[Collected data entries]
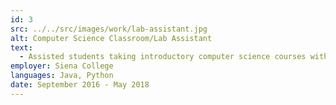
 ```yaml
---
id: 3
src: ../../src/images/work/lab-assistant.jpg
alt: Computer Science Classroom/Lab Assistant
text:
  - Assisted students taking introductory computer science courses with proper completion of lab/lecture materials
employer: Siena College
languages: Java, Python
date: September 2016 - May 2018
---
```

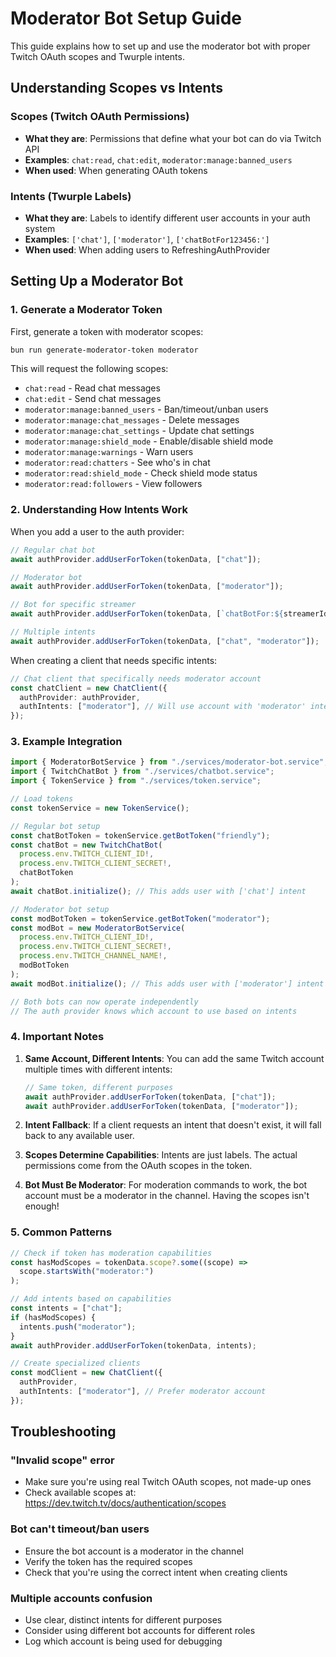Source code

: # Moderator Bot Setup Guide

This guide explains how to set up and use the moderator bot with proper Twitch OAuth scopes and Twurple intents.

## Understanding Scopes vs Intents

### Scopes (Twitch OAuth Permissions)

- **What they are**: Permissions that define what your bot can do via Twitch API
- **Examples**: `chat:read`, `chat:edit`, `moderator:manage:banned_users`
- **When used**: When generating OAuth tokens

### Intents (Twurple Labels)

- **What they are**: Labels to identify different user accounts in your auth system
- **Examples**: `['chat']`, `['moderator']`, `['chatBotFor123456:']`
- **When used**: When adding users to RefreshingAuthProvider

## Setting Up a Moderator Bot

### 1. Generate a Moderator Token

First, generate a token with moderator scopes:

```bash
bun run generate-moderator-token moderator
```

This will request the following scopes:

- `chat:read` - Read chat messages
- `chat:edit` - Send chat messages
- `moderator:manage:banned_users` - Ban/timeout/unban users
- `moderator:manage:chat_messages` - Delete messages
- `moderator:manage:chat_settings` - Update chat settings
- `moderator:manage:shield_mode` - Enable/disable shield mode
- `moderator:manage:warnings` - Warn users
- `moderator:read:chatters` - See who's in chat
- `moderator:read:shield_mode` - Check shield mode status
- `moderator:read:followers` - View followers

### 2. Understanding How Intents Work

When you add a user to the auth provider:

```typescript
// Regular chat bot
await authProvider.addUserForToken(tokenData, ["chat"]);

// Moderator bot
await authProvider.addUserForToken(tokenData, ["moderator"]);

// Bot for specific streamer
await authProvider.addUserForToken(tokenData, [`chatBotFor:${streamerId}`]);

// Multiple intents
await authProvider.addUserForToken(tokenData, ["chat", "moderator"]);
```

When creating a client that needs specific intents:

```typescript
// Chat client that specifically needs moderator account
const chatClient = new ChatClient({
  authProvider: authProvider,
  authIntents: ["moderator"], // Will use account with 'moderator' intent
});
```

### 3. Example Integration

```typescript
import { ModeratorBotService } from "./services/moderator-bot.service";
import { TwitchChatBot } from "./services/chatbot.service";
import { TokenService } from "./services/token.service";

// Load tokens
const tokenService = new TokenService();

// Regular bot setup
const chatBotToken = tokenService.getBotToken("friendly");
const chatBot = new TwitchChatBot(
  process.env.TWITCH_CLIENT_ID!,
  process.env.TWITCH_CLIENT_SECRET!,
  chatBotToken
);
await chatBot.initialize(); // This adds user with ['chat'] intent

// Moderator bot setup
const modBotToken = tokenService.getBotToken("moderator");
const modBot = new ModeratorBotService(
  process.env.TWITCH_CLIENT_ID!,
  process.env.TWITCH_CLIENT_SECRET!,
  process.env.TWITCH_CHANNEL_NAME!,
  modBotToken
);
await modBot.initialize(); // This adds user with ['moderator'] intent

// Both bots can now operate independently
// The auth provider knows which account to use based on intents
```

### 4. Important Notes

1. **Same Account, Different Intents**: You can add the same Twitch account multiple times with different intents:

   ```typescript
   // Same token, different purposes
   await authProvider.addUserForToken(tokenData, ["chat"]);
   await authProvider.addUserForToken(tokenData, ["moderator"]);
   ```

2. **Intent Fallback**: If a client requests an intent that doesn't exist, it will fall back to any available user.

3. **Scopes Determine Capabilities**: Intents are just labels. The actual permissions come from the OAuth scopes in the token.

4. **Bot Must Be Moderator**: For moderation commands to work, the bot account must be a moderator in the channel. Having the scopes isn't enough!

### 5. Common Patterns

```typescript
// Check if token has moderation capabilities
const hasModScopes = tokenData.scope?.some((scope) =>
  scope.startsWith("moderator:")
);

// Add intents based on capabilities
const intents = ["chat"];
if (hasModScopes) {
  intents.push("moderator");
}
await authProvider.addUserForToken(tokenData, intents);

// Create specialized clients
const modClient = new ChatClient({
  authProvider,
  authIntents: ["moderator"], // Prefer moderator account
});
```

## Troubleshooting

### "Invalid scope" error

- Make sure you're using real Twitch OAuth scopes, not made-up ones
- Check available scopes at: https://dev.twitch.tv/docs/authentication/scopes

### Bot can't timeout/ban users

- Ensure the bot account is a moderator in the channel
- Verify the token has the required scopes
- Check that you're using the correct intent when creating clients

### Multiple accounts confusion

- Use clear, distinct intents for different purposes
- Consider using different bot accounts for different roles
- Log which account is being used for debugging

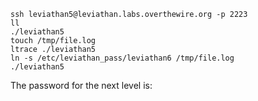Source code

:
 ```shell
ssh leviathan5@leviathan.labs.overthewire.org -p 2223
ll
./leviathan5
touch /tmp/file.log
ltrace ./leviathan5
ln -s /etc/leviathan_pass/leviathan6 /tmp/file.log
./leviathan5
```

The password for the next level is: <!-- szo7HDB88w -->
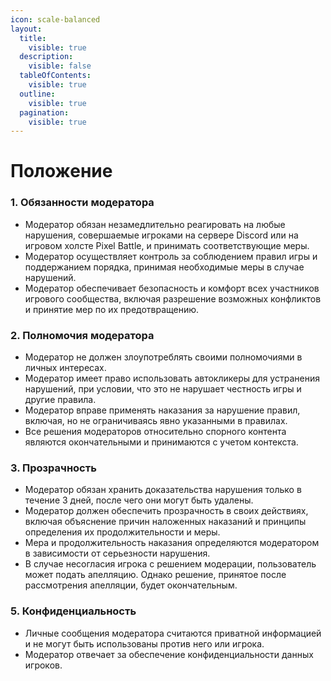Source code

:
 ```yaml
---
icon: scale-balanced
layout:
  title:
    visible: true
  description:
    visible: false
  tableOfContents:
    visible: true
  outline:
    visible: true
  pagination:
    visible: true
---
```


# Положение

### 1. Обязанности модератора <a href="#duties" id="duties"></a>

* Модератор обязан незамедлительно реагировать на любые нарушения, совершаемые игроками на сервере Discord или на игровом холсте Pixel Battle, и принимать соответствующие меры.
* Модератор осуществляет контроль за соблюдением правил игры и поддержанием порядка, принимая необходимые меры в случае нарушений.
* Модератор обеспечивает безопасность и комфорт всех участников игрового сообщества, включая разрешение возможных конфликтов и принятие мер по их предотвращению.

### 2. Полномочия модератора <a href="#powers" id="powers"></a>

* Модератор не должен злоупотреблять своими полномочиями в личных интересах.
* Модератор имеет право использовать автокликеры для устранения нарушений, при условии, что это не нарушает честность игры и другие правила.
* Модератор вправе применять наказания за нарушение правил, включая, но не ограничиваясь явно указанными в правилах.
* Все решения модераторов относительно спорного контента являются окончательными и принимаются с учетом контекста.

### 3. Прозрачность <a href="#transparency" id="transparency"></a>

* Модератор обязан хранить доказательства нарушения только в течение 3 дней, после чего они могут быть удалены.
* Модератор должен обеспечить прозрачность в своих действиях, включая объяснение причин наложенных наказаний и принципы определения их продолжительности и меры.
* Мера и продолжительность наказания определяются модератором в зависимости от серьезности нарушения.
* В случае несогласия игрока с решением модерации, пользователь может подать апелляцию. Однако решение, принятое после рассмотрения апелляции, будет окончательным.

### 5. Конфиденциальность <a href="#privacy" id="privacy"></a>

* Личные сообщения модератора считаются приватной информацией и не могут быть использованы против него или игрока.
* Модератор отвечает за обеспечение конфиденциальности данных игроков.
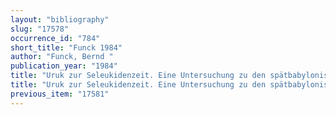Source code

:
 ```yaml
---
layout: "bibliography"
slug: "17578"
occurrence_id: "784"
short_title: "Funck 1984"
author: "Funck, Bernd "
publication_year: "1984"
title: "Uruk zur Seleukidenzeit. Eine Untersuchung zu den spätbabylonischen Pfründentexten als Quelle für die Erforschung der sozial-ökonomischen Entwicklung der hellenistischen Stadt, Schriften zur Geschichte und Kultur des alten Orients 16 (Berlin)"
title: "Uruk zur Seleukidenzeit. Eine Untersuchung zu den spätbabylonischen Pfründentexten als Quelle für die Erforschung der sozial-ökonomischen Entwicklung der hellenistischen Stadt, Schriften zur Geschichte und Kultur des alten Orients 16 (Berlin)"
previous_item: "17581"
---
```

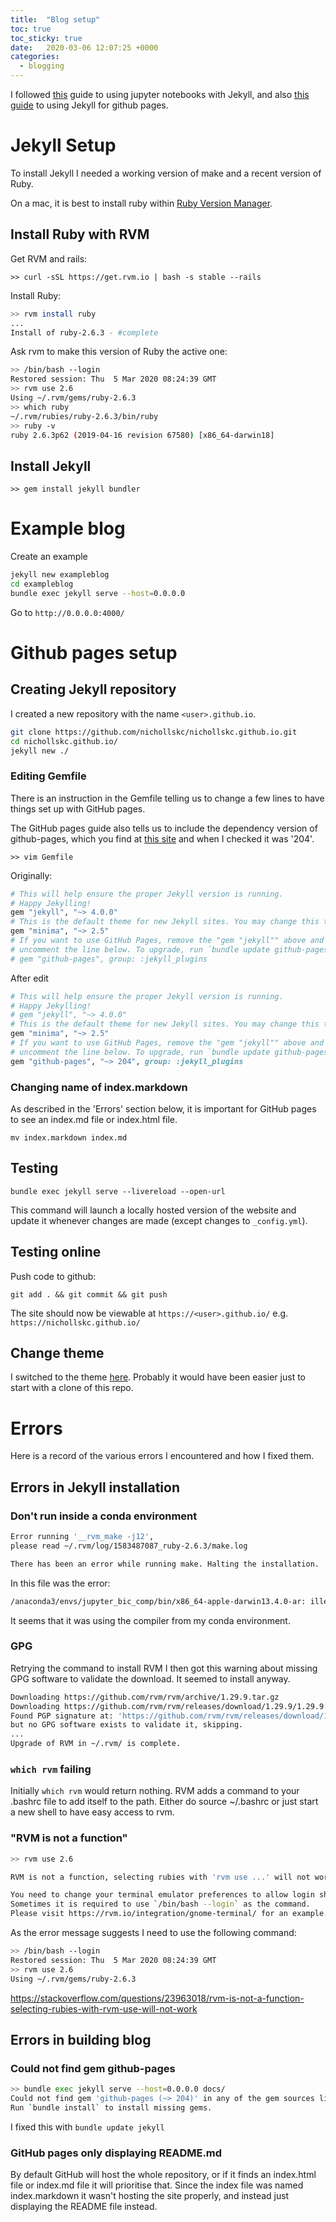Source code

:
 ```yaml
---
title:  "Blog setup"
toc: true
toc_sticky: true
date:   2020-03-06 12:07:25 +0000
categories:
  - blogging
---
```


I followed [this](https://www.linode.com/docs/applications/project-management/jupyter-notebook-on-jekyll/) guide to using jupyter notebooks with Jekyll, and also [this guide](https://help.github.com/en/github/working-with-github-pages/creating-a-github-pages-site-with-jekyll) to using Jekyll for github pages.

# Jekyll Setup

To install Jekyll I needed a working version of make and a recent version of Ruby.

On a mac, it is best to install ruby within [Ruby Version Manager](https://rvm.io/).

## Install Ruby with RVM

Get RVM and rails:

```>> curl -sSL https://get.rvm.io | bash -s stable --rails```

Install Ruby:

```bash
>> rvm install ruby
...
Install of ruby-2.6.3 - #complete
```

Ask rvm to make this version of Ruby the active one:

```bash
>> /bin/bash --login
Restored session: Thu  5 Mar 2020 08:24:39 GMT
>> rvm use 2.6
Using ~/.rvm/gems/ruby-2.6.3
>> which ruby
~/.rvm/rubies/ruby-2.6.3/bin/ruby
>> ruby -v
ruby 2.6.3p62 (2019-04-16 revision 67580) [x86_64-darwin18]
```

## Install Jekyll

`>> gem install jekyll bundler`

# Example blog

Create an example

```bash
jekyll new exampleblog
cd exampleblog
bundle exec jekyll serve --host=0.0.0.0
```

Go to `http://0.0.0.0:4000/`

# Github pages setup

## Creating Jekyll repository

I created a new repository with the name `<user>.github.io`.

```bash
git clone https://github.com/nichollskc/nichollskc.github.io.git
cd nichollskc.github.io/
jekyll new ./
```

### Editing Gemfile

There is an instruction in the Gemfile telling us to change a few lines to have things set up with GitHub pages.

The GitHub pages guide also tells us to include the dependency version of github-pages, which you find at [this site](https://pages.github.com/versions/) and when I checked it was '204'.

```>> vim Gemfile```

Originally:

```ruby
# This will help ensure the proper Jekyll version is running.
# Happy Jekylling!
gem "jekyll", "~> 4.0.0"
# This is the default theme for new Jekyll sites. You may change this to anything you like.
gem "minima", "~> 2.5"
# If you want to use GitHub Pages, remove the "gem "jekyll"" above and
# uncomment the line below. To upgrade, run `bundle update github-pages`.
# gem "github-pages", group: :jekyll_plugins
```

After edit

```ruby
# This will help ensure the proper Jekyll version is running.
# Happy Jekylling!
# gem "jekyll", "~> 4.0.0"
# This is the default theme for new Jekyll sites. You may change this to anything you like.
gem "minima", "~> 2.5"
# If you want to use GitHub Pages, remove the "gem "jekyll"" above and
# uncomment the line below. To upgrade, run `bundle update github-pages`.
gem "github-pages", "~> 204", group: :jekyll_plugins
```

### Changing name of index.markdown

As described in the 'Errors' section below, it is important for GitHub pages to see an index.md file or index.html file.

`mv index.markdown index.md`

## Testing

`bundle exec jekyll serve --livereload --open-url`

This command will launch a locally hosted version of the website and update it whenever changes are made (except changes to `_config.yml`).

## Testing online

Push code to github:

`git add . && git commit && git push`

The site should now be viewable at `https://<user>.github.io/` e.g. `https://nichollskc.github.io/`

## Change theme

I switched to the theme [here](https://github.com/mmistakes/mm-github-pages-starter). Probably it would have been easier just to start with a clone of this repo.

# Errors

Here is a record of the various errors I encountered and how I fixed them.

## Errors in Jekyll installation

### Don't run inside a conda environment

```bash
Error running '__rvm_make -j12',
please read ~/.rvm/log/1583487087_ruby-2.6.3/make.log

There has been an error while running make. Halting the installation.
```

In this file was the error:

```bash
/anaconda3/envs/jupyter_bic_comp/bin/x86_64-apple-darwin13.4.0-ar: illegal option -- n
```

It seems that it was using the compiler from my conda environment.

### GPG

Retrying the command to install RVM I then got this warning about missing GPG software to validate the download. It seemed to install anyway.

```bash
Downloading https://github.com/rvm/rvm/archive/1.29.9.tar.gz
Downloading https://github.com/rvm/rvm/releases/download/1.29.9/1.29.9.tar.gz.asc
Found PGP signature at: 'https://github.com/rvm/rvm/releases/download/1.29.9/1.29.9.tar.gz.asc',
but no GPG software exists to validate it, skipping.
...
Upgrade of RVM in ~/.rvm/ is complete.
```

### `which rvm` failing

Initially `which rvm` would return nothing. RVM adds a command to your .bashrc file to add itself to the path. Either do source ~/.bashrc or just start a new shell to have easy access to rvm.

### "RVM is not a function"

```bash
>> rvm use 2.6

RVM is not a function, selecting rubies with 'rvm use ...' will not work.

You need to change your terminal emulator preferences to allow login shell.
Sometimes it is required to use `/bin/bash --login` as the command.
Please visit https://rvm.io/integration/gnome-terminal/ for an example.
```

As the error message suggests I need to use the following command:

```bash
>> /bin/bash --login
Restored session: Thu  5 Mar 2020 08:24:39 GMT
>> rvm use 2.6
Using ~/.rvm/gems/ruby-2.6.3
```

https://stackoverflow.com/questions/23963018/rvm-is-not-a-function-selecting-rubies-with-rvm-use-will-not-work

## Errors in building blog

### Could not find gem github-pages

```bash
>> bundle exec jekyll serve --host=0.0.0.0 docs/
Could not find gem 'github-pages (~> 204)' in any of the gem sources listed in your Gemfile.
Run `bundle install` to install missing gems.
```

I fixed this with `bundle update jekyll`

### GitHub pages only displaying README.md

By default GitHub will host the whole repository, or if it finds an index.html file or index.md file it will prioritise that. Since the index file was named index.markdown it wasn't hosting the site properly, and instead just displaying the README file instead.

**Task brief**
Leave the pictures out and repeat exactly the lines from the beginning of the records to the line bearing "- **What they are**: Labels", both ends counted.

**Exercise answer**
 ```yaml
---
id: 3
src: ../../src/images/work/lab-assistant.jpg
alt: Computer Science Classroom/Lab Assistant
text:
  - Assisted students taking introductory computer science courses with proper completion of lab/lecture materials
employer: Siena College
languages: Java, Python
date: September 2016 - May 2018
---
```

Source code

: # Moderator Bot Setup Guide

This guide explains how to set up and use the moderator bot with proper Twitch OAuth scopes and Twurple intents.

## Understanding Scopes vs Intents

### Scopes (Twitch OAuth Permissions)

- **What they are**: Permissions that define what your bot can do via Twitch API
- **Examples**: `chat:read`, `chat:edit`, `moderator:manage:banned_users`
- **When used**: When generating OAuth tokens

### Intents (Twurple Labels)

- **What they are**: Labels to identify different user accounts in your auth system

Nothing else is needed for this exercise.